Underneath the buzz at the recent National Summit on Teaching in Minneapolis, there was a desire for a more crisp statement about the difference between cooperative learning and peer teaching. This came up in several ways, and the following is some thinking I've done since then on this issue.

As always, your input is appreciated and desired.
A note about the hyphen in Cooperative Learning-Peer Teaching

The teaching strategies of cooperative learning and peer teaching have more in common than in contrast. Both are used to advance students' engagement, and improve academic achievement through peer exploration, discovery, and sharing of knowledge and motor skills. Both emphasize structure, individual roles, and group recognition of achievement. Both aim for deliberate methods to build knowledge, skill, and insight in peer students. Both have considerable research support and wide use in schools at all levels, business, government, industry, the trades, and social and religious organizations.

The verified benefits of both are well established and well known.

However, any time people are paired or grouped to accomplish a goal, social stratification develops and power relationships are likely to become salient unless managed.

In cooperative learning, the assumption is that members of the pair or group are roughly at the same level of expertise with respect to the content.

In peer teaching, the assumption is that one member of the pair or group knows more than the other(s) before the classroom activity begins.

These assumptions drive the distinction in the ways power relationships are handled differently in the two strategies.

In cooperative learning, destructive power relationships are ameliorated by shaping in advance the interactions among the participants.

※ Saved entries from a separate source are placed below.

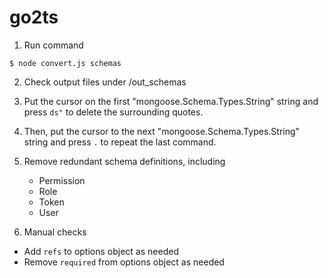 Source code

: # go2ts

1. Run command

```
$ node convert.js schemas
```

2. Check output files under /out_schemas

3. Put the cursor on the first "mongoose.Schema.Types.String" string and press `ds"` to delete the surrounding quotes.

4. Then, put the cursor to the next "mongoose.Schema.Types.String" string and press `.` to repeat the last command.

5. Remove redundant schema definitions, including

   - Permission
   - Role
   - Token
   - User

6. Manual checks

- Add `refs` to options object as needed
- Remove `required` from options object as needed
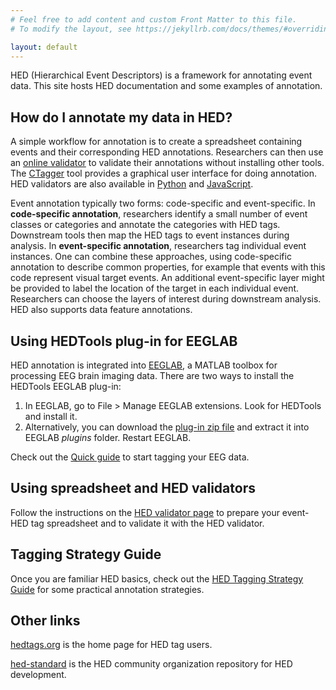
 ```yaml
---
# Feel free to add content and custom Front Matter to this file.
# To modify the layout, see https://jekyllrb.com/docs/themes/#overriding-theme-defaults

layout: default
---
```

HED (Hierarchical Event Descriptors) is a framework for annotating event data. This site hosts HED documentation
and some examples of annotation.

## How do I annotate my data in HED?

A simple workflow for annotation is to create a spreadsheet containing events and their corresponding HED annotations.
Researchers can then use an [online validator](https://hedtools.ucsd.edu/hed) to validate their annotations without installing
other tools. The [CTagger](https://github.com/hed-standard/CTagger) tool provides a graphical user
interface for doing annotation. HED validators
are also available in [Python](https://github.com/hed-standard/hed-python) and 
[JavaScript](https://github.com/hed-standard/hed-javascript).  

Event annotation typically two forms: code-specific and event-specific. In **code-specific annotation**, researchers
identify a small number of event classes or categories and annotate the categories with HED tags. Downstream tools
then map the HED tags to event instances during analysis. In **event-specific annotation**, researchers tag
individual event instances. One can combine these approaches, using code-specific annotation to describe common
properties, for example that events with this code represent visual target events. An additional event-specific
layer might be provided to label the location of the target in each individual event. Researchers can choose the
layers of interest during downstream analysis. HED also supports data feature annotations.  

## Using HEDTools plug-in for EEGLAB
HED annotation is integrated into [EEGLAB](https://sccn.ucsd.edu/eeglab), a MATLAB toolbox for processing EEG brain
imaging data. There are two ways to install the HEDTools EEGLAB plug-in:
1. In EEGLAB, go to File > Manage EEGLAB extensions. Look for HEDTools and install it.
2. Alternatively, you can download the [plug-in zip file](https://github.com/hed-standard/hed-matlab/tree/master/EEGLABPlugin) and extract it into EEGLAB *plugins* folder. Restart EEGLAB.

Check out the [Quick guide](quick-guide.md) to start tagging your EEG data.

## Using spreadsheet and HED validators
Follow the instructions on the [HED validator page](https://hedtools.ucsd.edu/hed/spreadsheet) to prepare your event-HED
tag spreadsheet and to validate it with the HED validator.

## Tagging Strategy Guide
Once you are familiar HED basics, check out the
[HED Tagging Strategy Guide](HEDTaggingStrategyGuide.pdf) for some practical annotation strategies.

## Other links

[hedtags.org](https://hedtags.org) is the home page for HED tag users.  

[hed-standard](https://github.com/hed-standard) is the HED community organization repository for HED development.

This is accomplished by establishing parity among members in their assignment to groups and guiding the members' functions, actions, and expectations once the group is formed.

In peer teaching, an 'expertise gap' is either present in the assignment of participants, or is created during classroom strategies such as the jigsaw activity. Destructive power relationships are ameliorated by training the more knowledgeable member(s) of the groups in how their information and insights can be learned most effectively by others.

In sum, cooperative learning and peer teaching share the overall purpose of student achievement. They differ in the ways that the professional educator structures the classroom activity and charges pairs and groups with their functions and tasks.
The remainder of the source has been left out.